TASK GOAL
In the entries that follow, find the word "della" and report each line it is on.

RECORDS FOR PROCESSING
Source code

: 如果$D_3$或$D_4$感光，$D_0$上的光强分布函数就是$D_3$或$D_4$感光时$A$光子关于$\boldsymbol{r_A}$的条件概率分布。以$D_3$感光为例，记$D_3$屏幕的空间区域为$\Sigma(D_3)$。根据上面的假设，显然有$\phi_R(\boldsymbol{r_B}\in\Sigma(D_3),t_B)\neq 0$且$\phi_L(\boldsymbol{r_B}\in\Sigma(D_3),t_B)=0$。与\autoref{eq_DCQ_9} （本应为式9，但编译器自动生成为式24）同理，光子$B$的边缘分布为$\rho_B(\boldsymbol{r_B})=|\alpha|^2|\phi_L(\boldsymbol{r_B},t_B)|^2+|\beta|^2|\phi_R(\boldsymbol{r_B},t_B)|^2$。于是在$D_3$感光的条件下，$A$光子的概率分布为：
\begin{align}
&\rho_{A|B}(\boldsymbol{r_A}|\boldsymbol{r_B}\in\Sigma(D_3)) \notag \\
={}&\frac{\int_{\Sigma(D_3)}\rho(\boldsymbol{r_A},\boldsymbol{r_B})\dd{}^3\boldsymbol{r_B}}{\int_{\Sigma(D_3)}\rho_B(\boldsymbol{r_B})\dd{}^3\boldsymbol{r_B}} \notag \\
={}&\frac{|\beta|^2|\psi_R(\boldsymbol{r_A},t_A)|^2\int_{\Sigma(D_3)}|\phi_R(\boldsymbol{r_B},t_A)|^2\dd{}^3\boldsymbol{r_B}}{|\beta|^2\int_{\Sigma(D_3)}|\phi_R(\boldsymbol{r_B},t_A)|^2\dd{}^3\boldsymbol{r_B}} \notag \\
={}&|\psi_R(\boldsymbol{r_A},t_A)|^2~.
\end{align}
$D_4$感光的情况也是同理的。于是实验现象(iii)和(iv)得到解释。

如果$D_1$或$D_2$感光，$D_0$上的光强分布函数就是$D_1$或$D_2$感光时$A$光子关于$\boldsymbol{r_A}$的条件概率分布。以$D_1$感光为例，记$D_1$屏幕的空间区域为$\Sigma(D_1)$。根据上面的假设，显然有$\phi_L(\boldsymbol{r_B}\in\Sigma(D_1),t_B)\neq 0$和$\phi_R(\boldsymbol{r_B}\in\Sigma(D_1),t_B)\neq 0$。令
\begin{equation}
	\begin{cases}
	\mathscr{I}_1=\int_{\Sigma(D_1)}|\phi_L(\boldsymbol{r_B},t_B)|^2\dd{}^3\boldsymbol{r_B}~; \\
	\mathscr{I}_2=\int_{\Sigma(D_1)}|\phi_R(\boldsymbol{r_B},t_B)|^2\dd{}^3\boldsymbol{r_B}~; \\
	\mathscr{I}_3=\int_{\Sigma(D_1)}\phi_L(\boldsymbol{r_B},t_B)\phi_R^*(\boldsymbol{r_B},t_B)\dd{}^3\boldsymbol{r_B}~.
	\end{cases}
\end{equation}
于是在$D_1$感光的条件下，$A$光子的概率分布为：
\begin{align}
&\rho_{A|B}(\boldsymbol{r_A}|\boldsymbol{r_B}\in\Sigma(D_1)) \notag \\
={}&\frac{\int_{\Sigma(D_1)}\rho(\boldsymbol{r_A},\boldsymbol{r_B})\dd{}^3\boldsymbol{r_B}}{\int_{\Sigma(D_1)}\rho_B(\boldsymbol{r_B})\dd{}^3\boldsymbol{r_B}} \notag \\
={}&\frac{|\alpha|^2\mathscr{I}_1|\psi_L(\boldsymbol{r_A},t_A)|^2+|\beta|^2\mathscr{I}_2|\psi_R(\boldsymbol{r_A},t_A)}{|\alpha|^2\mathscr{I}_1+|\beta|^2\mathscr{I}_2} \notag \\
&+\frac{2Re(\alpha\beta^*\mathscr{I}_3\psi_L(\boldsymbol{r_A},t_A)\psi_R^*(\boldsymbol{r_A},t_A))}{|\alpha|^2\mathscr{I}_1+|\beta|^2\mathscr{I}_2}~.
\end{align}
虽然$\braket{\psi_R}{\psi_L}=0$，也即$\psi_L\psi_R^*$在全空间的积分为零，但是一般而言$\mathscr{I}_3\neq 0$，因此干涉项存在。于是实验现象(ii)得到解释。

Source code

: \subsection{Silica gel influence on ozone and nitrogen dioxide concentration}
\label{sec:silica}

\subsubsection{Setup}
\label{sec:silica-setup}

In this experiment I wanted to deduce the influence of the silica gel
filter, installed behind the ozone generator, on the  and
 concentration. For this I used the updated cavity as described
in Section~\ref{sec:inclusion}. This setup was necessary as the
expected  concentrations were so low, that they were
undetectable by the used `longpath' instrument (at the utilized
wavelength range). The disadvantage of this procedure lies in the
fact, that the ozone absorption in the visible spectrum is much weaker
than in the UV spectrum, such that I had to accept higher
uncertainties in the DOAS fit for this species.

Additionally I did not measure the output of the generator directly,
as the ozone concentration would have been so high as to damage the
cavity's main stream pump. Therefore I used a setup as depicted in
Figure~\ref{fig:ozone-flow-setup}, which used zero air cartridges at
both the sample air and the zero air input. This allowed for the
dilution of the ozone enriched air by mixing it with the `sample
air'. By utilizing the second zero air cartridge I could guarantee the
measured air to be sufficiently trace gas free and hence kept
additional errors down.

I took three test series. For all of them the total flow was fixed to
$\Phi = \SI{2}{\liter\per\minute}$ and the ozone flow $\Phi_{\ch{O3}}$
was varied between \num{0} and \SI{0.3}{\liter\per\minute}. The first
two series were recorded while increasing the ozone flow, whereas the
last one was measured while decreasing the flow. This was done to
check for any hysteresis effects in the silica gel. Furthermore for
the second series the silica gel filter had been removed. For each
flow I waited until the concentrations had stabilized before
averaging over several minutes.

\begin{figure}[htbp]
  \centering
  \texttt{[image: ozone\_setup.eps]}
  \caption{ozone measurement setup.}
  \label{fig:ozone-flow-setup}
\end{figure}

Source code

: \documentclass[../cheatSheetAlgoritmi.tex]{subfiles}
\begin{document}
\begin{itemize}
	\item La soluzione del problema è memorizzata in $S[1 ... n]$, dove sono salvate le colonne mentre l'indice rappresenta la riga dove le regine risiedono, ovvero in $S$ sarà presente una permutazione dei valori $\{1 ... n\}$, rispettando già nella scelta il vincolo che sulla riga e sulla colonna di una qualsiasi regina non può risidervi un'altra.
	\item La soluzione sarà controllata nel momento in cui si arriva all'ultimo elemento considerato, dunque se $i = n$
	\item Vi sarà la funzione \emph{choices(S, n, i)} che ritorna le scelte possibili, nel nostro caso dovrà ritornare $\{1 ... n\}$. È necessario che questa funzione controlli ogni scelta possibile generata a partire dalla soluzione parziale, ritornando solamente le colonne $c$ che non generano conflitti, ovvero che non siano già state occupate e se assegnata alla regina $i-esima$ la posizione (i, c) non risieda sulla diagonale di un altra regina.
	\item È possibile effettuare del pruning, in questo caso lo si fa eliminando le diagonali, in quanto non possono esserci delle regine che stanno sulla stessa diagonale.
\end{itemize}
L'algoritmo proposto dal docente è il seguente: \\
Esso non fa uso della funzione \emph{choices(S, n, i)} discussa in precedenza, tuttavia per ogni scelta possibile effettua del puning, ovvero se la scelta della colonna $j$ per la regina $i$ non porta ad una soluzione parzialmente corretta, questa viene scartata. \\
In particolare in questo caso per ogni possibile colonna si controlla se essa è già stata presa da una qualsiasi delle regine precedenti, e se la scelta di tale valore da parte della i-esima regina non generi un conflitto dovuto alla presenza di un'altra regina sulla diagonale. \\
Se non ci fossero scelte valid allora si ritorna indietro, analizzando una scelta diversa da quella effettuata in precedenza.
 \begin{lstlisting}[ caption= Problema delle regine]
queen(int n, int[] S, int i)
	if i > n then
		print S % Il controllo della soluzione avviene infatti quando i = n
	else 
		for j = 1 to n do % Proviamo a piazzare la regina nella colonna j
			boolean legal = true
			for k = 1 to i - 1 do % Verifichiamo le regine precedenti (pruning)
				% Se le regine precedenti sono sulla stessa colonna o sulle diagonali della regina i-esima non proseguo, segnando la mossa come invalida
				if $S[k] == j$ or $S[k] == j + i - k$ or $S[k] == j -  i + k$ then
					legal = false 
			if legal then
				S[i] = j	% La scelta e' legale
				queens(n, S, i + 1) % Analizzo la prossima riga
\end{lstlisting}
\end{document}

RESPONSE TO THIS EXERCISE
Esso non fa uso della funzione \emph{choices(S, n, i)} discussa in precedenza, tuttavia per ogni scelta possibile effettua del puning, ovvero se la scelta della colonna $j$ per la regina $i$ non porta ad una soluzione parzialmente corretta, questa viene scartata. \\
In particolare in questo caso per ogni possibile colonna si controlla se essa è già stata presa da una qualsiasi delle regine precedenti, e se la scelta di tale valore da parte della i-esima regina non generi un conflitto dovuto alla presenza di un'altra regina sulla diagonale. \\
		print S % Il controllo della soluzione avviene infatti quando i = n
				% Se le regine precedenti sono sulla stessa colonna o sulle diagonali della regina i-esima non proseguo, segnando la mossa come invalida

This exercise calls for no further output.